§ What you have to do: From the first line of the data below through the line holding "period, or the success of such program;", write out each line exactly as it stands.

(Collected data)
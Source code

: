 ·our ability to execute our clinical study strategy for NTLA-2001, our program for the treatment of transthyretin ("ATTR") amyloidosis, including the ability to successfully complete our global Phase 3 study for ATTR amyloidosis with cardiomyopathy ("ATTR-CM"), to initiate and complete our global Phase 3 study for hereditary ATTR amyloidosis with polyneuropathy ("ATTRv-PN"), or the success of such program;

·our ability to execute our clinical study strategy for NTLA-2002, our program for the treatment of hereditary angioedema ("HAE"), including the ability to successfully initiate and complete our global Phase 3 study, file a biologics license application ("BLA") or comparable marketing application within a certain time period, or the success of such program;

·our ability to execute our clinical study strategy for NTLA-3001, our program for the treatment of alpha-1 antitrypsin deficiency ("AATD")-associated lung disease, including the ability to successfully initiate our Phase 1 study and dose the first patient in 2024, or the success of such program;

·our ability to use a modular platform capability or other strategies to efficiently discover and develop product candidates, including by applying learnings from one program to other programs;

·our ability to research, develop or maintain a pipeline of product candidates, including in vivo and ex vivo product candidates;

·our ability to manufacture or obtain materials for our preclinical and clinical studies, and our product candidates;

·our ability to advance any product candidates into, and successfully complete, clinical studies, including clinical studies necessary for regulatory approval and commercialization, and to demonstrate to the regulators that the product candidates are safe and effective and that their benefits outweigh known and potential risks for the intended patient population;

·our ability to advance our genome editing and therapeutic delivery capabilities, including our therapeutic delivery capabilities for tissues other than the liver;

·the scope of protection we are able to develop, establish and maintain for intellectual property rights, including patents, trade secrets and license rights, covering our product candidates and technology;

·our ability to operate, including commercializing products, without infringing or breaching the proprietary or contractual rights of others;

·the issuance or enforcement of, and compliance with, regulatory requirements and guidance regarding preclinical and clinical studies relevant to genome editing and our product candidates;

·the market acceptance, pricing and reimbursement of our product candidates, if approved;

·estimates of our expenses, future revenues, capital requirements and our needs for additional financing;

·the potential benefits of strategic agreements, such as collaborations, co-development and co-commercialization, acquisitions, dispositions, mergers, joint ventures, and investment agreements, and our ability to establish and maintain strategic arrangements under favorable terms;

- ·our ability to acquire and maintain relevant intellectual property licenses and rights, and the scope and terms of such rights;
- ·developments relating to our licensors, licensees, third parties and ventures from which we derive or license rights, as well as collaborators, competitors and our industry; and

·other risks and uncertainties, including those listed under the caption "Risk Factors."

§ Expected answer:
Source code

: ·our ability to execute our clinical study strategy for NTLA-2001, our program for the treatment of transthyretin ("ATTR") amyloidosis, including the ability to successfully complete our global Phase 3 study for ATTR amyloidosis with cardiomyopathy ("ATTR-CM"), to initiate and complete our global Phase 3 study for hereditary ATTR amyloidosis with polyneuropathy ("ATTRv-PN"), or the success of such program;

·our ability to execute our clinical study strategy for NTLA-2002, our program for the treatment of hereditary angioedema ("HAE"), including the ability to successfully initiate and complete our global Phase 3 study, file a biologics license application ("BLA") or comparable marketing application within a certain time period, or the success of such program;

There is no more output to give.